Listed records Start Marker
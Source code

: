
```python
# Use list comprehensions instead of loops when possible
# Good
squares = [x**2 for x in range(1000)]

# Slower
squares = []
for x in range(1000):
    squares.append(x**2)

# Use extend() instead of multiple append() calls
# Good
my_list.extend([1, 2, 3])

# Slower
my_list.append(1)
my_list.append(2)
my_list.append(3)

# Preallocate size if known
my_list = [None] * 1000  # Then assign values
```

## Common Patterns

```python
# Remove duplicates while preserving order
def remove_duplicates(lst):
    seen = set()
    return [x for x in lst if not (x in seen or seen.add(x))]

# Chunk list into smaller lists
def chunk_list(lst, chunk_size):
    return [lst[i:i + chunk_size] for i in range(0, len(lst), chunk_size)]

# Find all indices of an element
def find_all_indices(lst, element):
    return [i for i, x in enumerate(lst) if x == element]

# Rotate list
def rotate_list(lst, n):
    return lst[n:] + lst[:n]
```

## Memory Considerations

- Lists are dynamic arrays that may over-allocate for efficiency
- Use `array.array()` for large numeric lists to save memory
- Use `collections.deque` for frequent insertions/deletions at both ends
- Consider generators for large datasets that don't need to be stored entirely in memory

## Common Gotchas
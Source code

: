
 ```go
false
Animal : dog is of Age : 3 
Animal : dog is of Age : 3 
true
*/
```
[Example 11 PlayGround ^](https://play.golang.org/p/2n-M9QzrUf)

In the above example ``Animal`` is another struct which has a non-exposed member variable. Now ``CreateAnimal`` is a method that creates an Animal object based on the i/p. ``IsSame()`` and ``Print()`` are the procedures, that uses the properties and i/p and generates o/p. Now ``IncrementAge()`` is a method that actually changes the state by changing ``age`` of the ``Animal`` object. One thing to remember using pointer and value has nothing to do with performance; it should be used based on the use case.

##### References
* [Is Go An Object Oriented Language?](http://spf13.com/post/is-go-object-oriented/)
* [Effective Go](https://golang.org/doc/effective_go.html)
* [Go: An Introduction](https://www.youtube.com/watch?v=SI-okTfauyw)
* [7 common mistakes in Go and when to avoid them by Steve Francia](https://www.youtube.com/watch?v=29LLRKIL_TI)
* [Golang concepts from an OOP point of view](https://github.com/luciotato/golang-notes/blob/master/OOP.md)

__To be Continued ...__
Listed records End Marker
Problem details:
For each entry above, write out an exact copy.

Answer to the problem:
Source code

:
```python
# Use list comprehensions instead of loops when possible
# Good
squares = [x**2 for x in range(1000)]

# Slower
squares = []
for x in range(1000):
    squares.append(x**2)

# Use extend() instead of multiple append() calls
# Good
my_list.extend([1, 2, 3])

# Slower
my_list.append(1)
my_list.append(2)
my_list.append(3)

# Preallocate size if known
my_list = [None] * 1000  # Then assign values
```

## Common Patterns

```python
# Remove duplicates while preserving order
def remove_duplicates(lst):
    seen = set()
    return [x for x in lst if not (x in seen or seen.add(x))]

# Chunk list into smaller lists
def chunk_list(lst, chunk_size):
    return [lst[i:i + chunk_size] for i in range(0, len(lst), chunk_size)]

# Find all indices of an element
def find_all_indices(lst, element):
    return [i for i, x in enumerate(lst) if x == element]

# Rotate list
def rotate_list(lst, n):
    return lst[n:] + lst[:n]
```

## Memory Considerations

- Lists are dynamic arrays that may over-allocate for efficiency
- Use `array.array()` for large numeric lists to save memory
- Use `collections.deque` for frequent insertions/deletions at both ends
- Consider generators for large datasets that don't need to be stored entirely in memory

## Common Gotchas
Source code

:
 ```go
false
Animal : dog is of Age : 3 
Animal : dog is of Age : 3 
true
*/
```
[Example 11 PlayGround ^](https://play.golang.org/p/2n-M9QzrUf)

In the above example ``Animal`` is another struct which has a non-exposed member variable. Now ``CreateAnimal`` is a method that creates an Animal object based on the i/p. ``IsSame()`` and ``Print()`` are the procedures, that uses the properties and i/p and generates o/p. Now ``IncrementAge()`` is a method that actually changes the state by changing ``age`` of the ``Animal`` object. One thing to remember using pointer and value has nothing to do with performance; it should be used based on the use case.

##### References
* [Is Go An Object Oriented Language?](http://spf13.com/post/is-go-object-oriented/)
* [Effective Go](https://golang.org/doc/effective_go.html)
* [Go: An Introduction](https://www.youtube.com/watch?v=SI-okTfauyw)
* [7 common mistakes in Go and when to avoid them by Steve Francia](https://www.youtube.com/watch?v=29LLRKIL_TI)
* [Golang concepts from an OOP point of view](https://github.com/luciotato/golang-notes/blob/master/OOP.md)

__To be Continued ...__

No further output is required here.